Summary:Who is an expert teacher? Who is a novice? This article will be of interest to teacher educators and to experienced teachers working with colleagues who are new to the profession. The authors describe the ways in which teachers who appear "expert" to their newer colleagues "move from novice to expert to novice again as new challenges arise" and argue for the value of making these moments transparent. The article starts with a recreated dialogue and reflection about how and why a pair of facilitators - the authors - make themselves vulnerable as a way to open a conversation with new and preservice teachers about race, whiteness, and positionality.
How, for instance, does Antero address concerns about cultural positionality while preparing a mostly white, female, middle-class population when he is often the only person of color in the room? How does Cindy make claims about “what diverse students need” without essentializing various student populations or lumping them together as a homogeneous group? Moreover, how do the few students of color who are studying to be pre-service teachers in our classes participate in these conversations without taking on the responsibility of “representing” others who share their particular backgrounds?

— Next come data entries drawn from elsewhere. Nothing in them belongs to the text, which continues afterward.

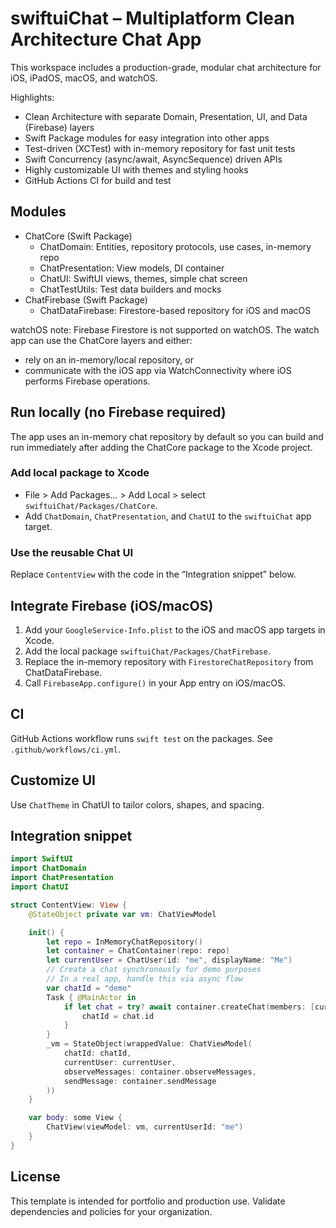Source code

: # swiftuiChat – Multiplatform Clean Architecture Chat App

This workspace includes a production-grade, modular chat architecture for iOS, iPadOS, macOS, and watchOS.

Highlights:
- Clean Architecture with separate Domain, Presentation, UI, and Data (Firebase) layers
- Swift Package modules for easy integration into other apps
- Test-driven (XCTest) with in-memory repository for fast unit tests
- Swift Concurrency (async/await, AsyncSequence) driven APIs
- Highly customizable UI with themes and styling hooks
- GitHub Actions CI for build and test

## Modules

- ChatCore (Swift Package)
  - ChatDomain: Entities, repository protocols, use cases, in-memory repo
  - ChatPresentation: View models, DI container
  - ChatUI: SwiftUI views, themes, simple chat screen
  - ChatTestUtils: Test data builders and mocks
- ChatFirebase (Swift Package)
  - ChatDataFirebase: Firestore-based repository for iOS and macOS

watchOS note: Firebase Firestore is not supported on watchOS. The watch app can use the ChatCore layers and either:
- rely on an in-memory/local repository, or
- communicate with the iOS app via WatchConnectivity where iOS performs Firebase operations.

## Run locally (no Firebase required)
The app uses an in-memory chat repository by default so you can build and run immediately after adding the ChatCore package to the Xcode project.

### Add local package to Xcode
- File > Add Packages… > Add Local > select `swiftuiChat/Packages/ChatCore`.
- Add `ChatDomain`, `ChatPresentation`, and `ChatUI` to the `swiftuiChat` app target.

### Use the reusable Chat UI
Replace `ContentView` with the code in the “Integration snippet” below.

## Integrate Firebase (iOS/macOS)
1. Add your `GoogleService-Info.plist` to the iOS and macOS app targets in Xcode.
2. Add the local package `swiftuiChat/Packages/ChatFirebase`.
3. Replace the in-memory repository with `FirestoreChatRepository` from ChatDataFirebase.
4. Call `FirebaseApp.configure()` in your App entry on iOS/macOS.

## CI
GitHub Actions workflow runs `swift test` on the packages. See `.github/workflows/ci.yml`.

## Customize UI
Use `ChatTheme` in ChatUI to tailor colors, shapes, and spacing.

## Integration snippet
```swift
import SwiftUI
import ChatDomain
import ChatPresentation
import ChatUI

struct ContentView: View {
    @StateObject private var vm: ChatViewModel

    init() {
        let repo = InMemoryChatRepository()
        let container = ChatContainer(repo: repo)
        let currentUser = ChatUser(id: "me", displayName: "Me")
        // Create a chat synchronously for demo purposes
        // In a real app, handle this via async flow
        var chatId = "demo"
        Task { @MainActor in
            if let chat = try? await container.createChat(members: [currentUser]) {
                chatId = chat.id
            }
        }
        _vm = StateObject(wrappedValue: ChatViewModel(
            chatId: chatId,
            currentUser: currentUser,
            observeMessages: container.observeMessages,
            sendMessage: container.sendMessage
        ))
    }

    var body: some View {
        ChatView(viewModel: vm, currentUserId: "me")
    }
}
```

## License
This template is intended for portfolio and production use. Validate dependencies and policies for your organization.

In this article we highlight how considering questions such as these, especially from the perspectives of career teachers, can help support communities of teachers still in the developmental stages of their practice. In doing so, we (1) challenge preexisting stereotypes of “master” and “novice” teachers; (2) offer a new framework for identifying and working through challenging areas of one’s teaching that we call Pose/Wobble/Flow; and (3) underscore how the practice of public reflection is sorely needed in today’s teacher education programs.